Based in 1947, when the UK is still reeling from the devastation of the Second World War, The Crown tells the inside story of Queen Elizabeth II's early reign, after her simple life - and married bliss - is cut short when her father, King George VI, dies unexpectedly, and at the age of 25, she inherits the throne.
With a stellar cast, including Vanessa Kirby as Princess Margaret, John Lithgow as Prime Minister Winston Churchill, Jared Harris as King George VI, and Victoria Hamilton as the Queen Mother, the series provides a snapshot of the personal intrigues, romances and political rivalries behind the great events that shaped the second half of the 20th Century.
"The Crown brings with it a set of responsibilities, and fundamentally realigns the power structure in a way that can only be challenging," explains creator Peter Morgan, who knows the subject inside out, having penned Oscar-winning 2006 film The Queen starring Helen Mirren, and the critically acclaimed stage production of The Audience.
"What's made it so interesting to write is not this or that historical event," he continues. "It's that this is a family, and within that family is the Crown, and the Crown is a bomb that changes the structure of everything."
And it's an explosion that, behind closed doors, puts great strain on the Queen's marriage.
"You take it for granted," begins Foy. "And you think, 'There is a relationship there, they're figureheads, that's their role'.
"What I found so interesting, moving and exciting, was that they are two people trying to have a relationship, but at the centre of this mad vortex of the monarchy, the country and politics, and what they're told to be and what they want to be."
"What's amazing about this show [is you] glimpse behind the royal veil," adds 34-year-old Smith, who is best known for his role as the 11th Doctor in the BBC's seminal Doctor Who series. "You see them getting ready for bed and you see them bickering about life, but you see them sharing wonderful domestic moments [too], and I found that particularly endearing."
Beyond getting to know their character's, however, Smith and Foy had much to learn about the protocol and etiquette expected from a young royal pair. "There was a lovely guy called Major David, who gave us lessons in everything, really," Smith reveals. "But the great thing about Philip is that he gets to ignore all of that."
As for the aristocratic, cut-glass accents, Foy declares it was decided early on not to spend too much time on perfecting the twang, stating: "We essentially met somewhere between us and them".
"It locks you out a bit, because you need to invent as well," Northampton-born Smith agrees.

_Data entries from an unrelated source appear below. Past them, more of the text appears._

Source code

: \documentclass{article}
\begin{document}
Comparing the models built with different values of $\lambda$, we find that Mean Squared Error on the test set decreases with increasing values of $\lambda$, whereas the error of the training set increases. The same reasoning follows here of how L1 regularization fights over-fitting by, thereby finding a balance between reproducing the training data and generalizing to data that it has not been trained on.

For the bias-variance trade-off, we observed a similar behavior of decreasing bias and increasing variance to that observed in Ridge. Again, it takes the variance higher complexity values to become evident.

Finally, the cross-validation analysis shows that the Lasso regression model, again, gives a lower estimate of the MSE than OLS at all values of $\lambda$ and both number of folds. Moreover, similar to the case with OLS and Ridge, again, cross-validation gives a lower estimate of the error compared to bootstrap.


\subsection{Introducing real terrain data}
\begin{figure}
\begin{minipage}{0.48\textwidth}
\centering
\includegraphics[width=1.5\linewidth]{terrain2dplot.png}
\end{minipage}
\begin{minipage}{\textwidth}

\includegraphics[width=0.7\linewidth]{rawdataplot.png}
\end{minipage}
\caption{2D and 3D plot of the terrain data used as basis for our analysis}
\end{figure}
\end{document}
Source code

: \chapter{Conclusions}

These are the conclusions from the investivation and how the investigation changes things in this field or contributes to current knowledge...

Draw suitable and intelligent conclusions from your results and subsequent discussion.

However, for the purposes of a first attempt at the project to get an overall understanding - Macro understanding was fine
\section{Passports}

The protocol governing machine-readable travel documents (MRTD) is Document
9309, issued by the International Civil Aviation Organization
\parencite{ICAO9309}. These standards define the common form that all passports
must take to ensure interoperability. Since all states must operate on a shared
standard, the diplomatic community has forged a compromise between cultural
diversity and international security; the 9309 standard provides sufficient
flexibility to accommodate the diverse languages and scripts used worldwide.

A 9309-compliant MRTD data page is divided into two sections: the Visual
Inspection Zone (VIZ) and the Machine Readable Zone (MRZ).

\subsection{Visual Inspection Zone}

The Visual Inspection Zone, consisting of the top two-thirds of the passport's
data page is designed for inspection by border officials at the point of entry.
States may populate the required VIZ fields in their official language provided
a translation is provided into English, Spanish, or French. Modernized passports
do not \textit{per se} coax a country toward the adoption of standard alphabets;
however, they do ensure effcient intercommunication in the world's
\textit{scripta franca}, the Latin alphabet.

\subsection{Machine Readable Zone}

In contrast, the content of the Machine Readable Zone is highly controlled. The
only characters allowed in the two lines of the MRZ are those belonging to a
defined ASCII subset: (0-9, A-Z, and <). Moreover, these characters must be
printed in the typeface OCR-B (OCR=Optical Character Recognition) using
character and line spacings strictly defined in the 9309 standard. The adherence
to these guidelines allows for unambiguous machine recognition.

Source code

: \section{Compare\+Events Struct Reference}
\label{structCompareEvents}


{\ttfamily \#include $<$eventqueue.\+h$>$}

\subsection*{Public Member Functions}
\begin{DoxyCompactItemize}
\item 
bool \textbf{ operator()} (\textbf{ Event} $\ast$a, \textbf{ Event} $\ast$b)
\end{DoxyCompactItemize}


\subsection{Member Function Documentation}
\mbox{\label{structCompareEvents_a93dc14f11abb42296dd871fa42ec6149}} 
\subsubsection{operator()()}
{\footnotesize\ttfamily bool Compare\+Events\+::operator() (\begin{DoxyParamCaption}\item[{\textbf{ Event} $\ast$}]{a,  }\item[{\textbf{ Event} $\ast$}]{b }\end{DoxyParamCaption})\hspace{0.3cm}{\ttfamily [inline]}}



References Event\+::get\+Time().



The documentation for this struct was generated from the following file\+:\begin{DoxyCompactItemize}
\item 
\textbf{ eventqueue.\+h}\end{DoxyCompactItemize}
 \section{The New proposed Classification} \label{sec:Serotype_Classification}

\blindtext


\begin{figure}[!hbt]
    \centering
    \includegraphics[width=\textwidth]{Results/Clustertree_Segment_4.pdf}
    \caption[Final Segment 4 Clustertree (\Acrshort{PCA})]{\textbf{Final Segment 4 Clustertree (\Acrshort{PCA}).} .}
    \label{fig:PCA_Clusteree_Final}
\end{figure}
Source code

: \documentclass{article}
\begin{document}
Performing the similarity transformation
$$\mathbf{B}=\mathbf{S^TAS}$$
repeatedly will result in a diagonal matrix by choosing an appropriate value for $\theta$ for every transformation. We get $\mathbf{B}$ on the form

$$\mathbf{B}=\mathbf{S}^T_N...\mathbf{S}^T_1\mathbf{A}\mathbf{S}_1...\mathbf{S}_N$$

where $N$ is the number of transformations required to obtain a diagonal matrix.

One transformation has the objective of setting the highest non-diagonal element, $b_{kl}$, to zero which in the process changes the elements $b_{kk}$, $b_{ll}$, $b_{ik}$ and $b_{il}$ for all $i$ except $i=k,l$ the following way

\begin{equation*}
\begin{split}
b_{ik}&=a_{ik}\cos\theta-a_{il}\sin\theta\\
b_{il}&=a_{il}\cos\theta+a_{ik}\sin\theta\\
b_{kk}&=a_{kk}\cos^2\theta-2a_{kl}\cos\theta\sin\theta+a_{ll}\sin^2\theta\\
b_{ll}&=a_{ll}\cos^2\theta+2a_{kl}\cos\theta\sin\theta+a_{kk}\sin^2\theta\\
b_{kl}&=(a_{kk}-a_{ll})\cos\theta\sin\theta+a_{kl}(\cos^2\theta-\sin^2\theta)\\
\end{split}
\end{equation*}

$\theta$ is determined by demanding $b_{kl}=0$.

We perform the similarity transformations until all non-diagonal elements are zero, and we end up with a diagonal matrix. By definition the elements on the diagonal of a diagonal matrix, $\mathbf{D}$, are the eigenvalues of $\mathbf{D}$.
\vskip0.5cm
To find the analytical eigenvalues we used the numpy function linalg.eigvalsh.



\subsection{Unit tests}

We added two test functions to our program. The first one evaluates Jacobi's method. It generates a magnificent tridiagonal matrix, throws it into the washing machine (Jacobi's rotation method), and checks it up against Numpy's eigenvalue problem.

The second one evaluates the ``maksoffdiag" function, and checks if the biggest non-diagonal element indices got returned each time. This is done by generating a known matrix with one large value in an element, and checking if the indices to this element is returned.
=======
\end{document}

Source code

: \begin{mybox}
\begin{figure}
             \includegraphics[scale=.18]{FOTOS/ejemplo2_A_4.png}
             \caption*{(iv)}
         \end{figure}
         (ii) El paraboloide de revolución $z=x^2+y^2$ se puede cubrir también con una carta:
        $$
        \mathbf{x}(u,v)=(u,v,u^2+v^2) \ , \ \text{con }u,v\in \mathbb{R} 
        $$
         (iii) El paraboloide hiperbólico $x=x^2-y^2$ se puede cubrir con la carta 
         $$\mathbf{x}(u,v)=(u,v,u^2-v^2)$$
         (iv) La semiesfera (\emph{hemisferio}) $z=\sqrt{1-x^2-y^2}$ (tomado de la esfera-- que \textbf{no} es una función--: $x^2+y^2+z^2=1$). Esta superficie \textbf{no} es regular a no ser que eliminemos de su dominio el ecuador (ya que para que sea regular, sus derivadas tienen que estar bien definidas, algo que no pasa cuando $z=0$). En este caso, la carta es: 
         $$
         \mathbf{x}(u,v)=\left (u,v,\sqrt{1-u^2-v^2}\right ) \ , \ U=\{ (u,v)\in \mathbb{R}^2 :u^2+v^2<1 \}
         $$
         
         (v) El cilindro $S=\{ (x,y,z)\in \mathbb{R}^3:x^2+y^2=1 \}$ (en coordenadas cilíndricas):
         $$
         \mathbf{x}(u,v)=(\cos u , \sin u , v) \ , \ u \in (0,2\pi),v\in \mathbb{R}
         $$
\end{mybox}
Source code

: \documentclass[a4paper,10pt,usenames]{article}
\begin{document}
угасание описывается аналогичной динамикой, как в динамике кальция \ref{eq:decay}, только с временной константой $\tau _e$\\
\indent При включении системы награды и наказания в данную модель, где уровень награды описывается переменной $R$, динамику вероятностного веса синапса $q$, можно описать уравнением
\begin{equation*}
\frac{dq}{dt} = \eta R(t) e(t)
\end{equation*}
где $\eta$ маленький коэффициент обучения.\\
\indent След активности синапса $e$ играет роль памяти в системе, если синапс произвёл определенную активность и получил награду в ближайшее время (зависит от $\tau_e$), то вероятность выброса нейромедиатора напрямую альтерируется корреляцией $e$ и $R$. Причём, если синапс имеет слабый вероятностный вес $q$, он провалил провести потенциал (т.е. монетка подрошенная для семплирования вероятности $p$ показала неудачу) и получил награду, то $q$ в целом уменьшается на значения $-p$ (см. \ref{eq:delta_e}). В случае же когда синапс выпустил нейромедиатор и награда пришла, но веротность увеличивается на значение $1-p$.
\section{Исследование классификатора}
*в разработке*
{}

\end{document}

"You've got to find your own truth and your own sound."
"The thing is as well, the private them of that age, we didn't see anything of," Foy adds.
"So if we did what they did in public, when they were nervous and really trying to monitor the way they spoke, then it would be a very stilted programme."
Do they think the real royals will be tuning in to judge their efforts?
"I would watch if it was me, because I would think someone is reflecting my whole life back at me," Smith retorts first, with a smirk. "I'd be like, 'Come on, let's see what you got'.
"I think there's always a pressure playing people that are alive, but this isn't Spitting Image, we're not doing caricatures of these people," he adds.
"Ultimately, we've tried to be truthful, and with the amount of experience they have with people investing in their lives and picking things apart, I think this is probably small fry," concludes Stockport-born Foy.
Besides, she isn't too concerned about any comeback, pointing out: "You're not going to see them in the street, so it's not like they're going to come up to you and hit you round the head with a handbag."
Guaranteed to be tuning in, however, is Netflix's American audience, who reportedly have high hopes The Crown will fill the gaping void left by the end of ITV's period epic Downton Abbey.
"There's definitely an appetite for the royal family in America," Smith quips.
"But also, this is Peter Morgan's interpretation of that family, and it is our interpretation of these characters," he adds, keen to point out that the show doesn't have to be assessed in terms of how it compares to previous period pieces.
"It's a story that appeals," Foy chips in. "Any programme post-Downton, the amazing success that they had, will always be compared because it was such a British export. And I think that's brilliant, because that was the first moment when we suddenly - the UK television world - made a mark on America and had everybody watching it."
TV has also changed drastically in recent years, though, Foy reflects.
"I know it sounds silly, because we're still just making a TV programme, but the ethos behind it isn't the same as when I first started out. It's like making a film - a massive film.
"It feels like you're doing 10 films, because of the amount of detail and the amount of time and love and everything that's put into it," says Foy. "And the fact that Netflix is making original content, it is a different world."